The ambiguity of the language used in drafting this Article would have made it possible to include everything from headlines to hyperlinks to be brought under licensing agreements.
The Members of European Parliament (MEPs) who voted in favour of the bill claim that this problem in the previous draft has been corrected by amending this Article, by adding a new paragraph which states that the copyright protections mandating licensing requirement “shall not extend to mere hyperlinks, which are accompanied by individual words.”
However, the use of “individual words” in the sentence implies a prohibition on displaying quotes, phrases, headlines, snippets or photographs in the articles – which is usually how a shared hyperlink is displayed – without working out a license agreement with the publisher who holds copyrights on the said content.

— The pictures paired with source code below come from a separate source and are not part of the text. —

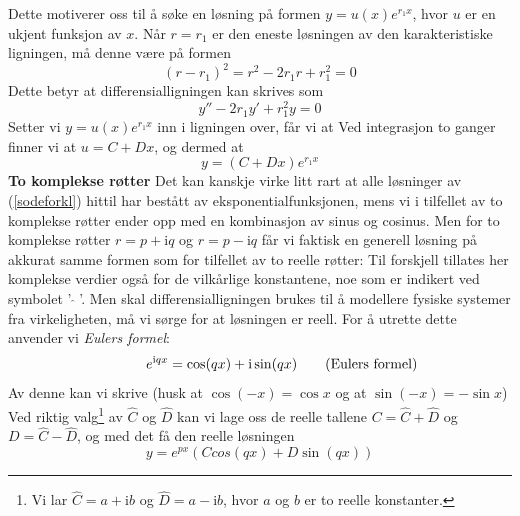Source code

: Dette motiverer oss til å søke en løsning på formen $ {y=u(x)e^{r_1x} }$, hvor $ u $ er en ukjent funksjon av $ x $.
Når $ {r=r_1} $ er den eneste løsningen av den karakteristiske ligningen, må denne være på formen
\[ (r-r_1)^2=r^2-2r_1r+r_1^2=0  \]
Dette betyr at differensialligningen kan skrives som
\[ y''-2r_1 y'+r_1^2y=0 \]
Setter vi $ y=u(x)e^{r_1x} $ inn i ligningen over, får vi at
Ved integrasjon to ganger finner vi at $ u=C+Dx $, og dermed at 
\[ y = (C+Dx)e^{r_1x} \]
\textbf{To komplekse røtter}\bs
Det kan kanskje virke litt rart at alle løsninger av (\ref{sodeforkl}) hittil har bestått av eksponentialfunksjonen, mens vi i tilfellet av to komplekse røtter ender opp med en kombinasjon av sinus og cosinus. Men for to komplekse røtter $ {r= p+\mathrm{i}q}$ og $ {r= p-\mathrm{i}q}$ får vi faktisk en generell løsning på akkurat samme formen som for tilfellet av to reelle røtter:
Til forskjell tillates her komplekse verdier også for de vilkårlige konstantene, noe som er indikert ved symbolet '$ \;\hat{}\; $'. Men skal differensialligningen brukes til å modellere fysiske systemer fra virkeligheten, må vi sørge for at løsningen er reell. For å utrette dette anvender vi \textit{Eulers formel}:
\[ \phantom{aaaaaa}e^{\mathrm{i}qx}=\cos(qx)+\mathrm{i}\sin(qx) \tag{\text{Eulers formel}}\]
Av denne kan vi skrive (husk at $ {\cos(-x)=\cos x} $ og at $ {\sin(-x)=-\sin x} $)
\small {}
\normalsize
Ved riktig valg\footnote{Vi lar $ \hat{C}=a+\mathrm{i}b $ og $ \hat{D}=a-\mathrm{i}b $, hvor $ a $ og $ b $ er to reelle konstanter.} av $ \hat{C} $ og $ \hat{D} $ kan vi lage oss de reelle tallene $ {C=\hat{C}+\hat{D}}  $ og $ D=\hat{C}-\hat{D} $, og med det få den reelle løsningen
\[ y =  e^{px}(Ccos (qx) + D \sin (qx))  \]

While the amendment allows hyperlinks to be shared without license so long as it is accompanied only with “individual words”, such shared links do not give the reader enough information about what content clicking on the link will lead to, which can have an effect of disincentivizing the reader from clicking.
Further, this limitation on displaying any part of the content of the article, except “individual words”, will deliver a blow to the fight against the spread of fake news by making it difficult for fact-checking websites to operate.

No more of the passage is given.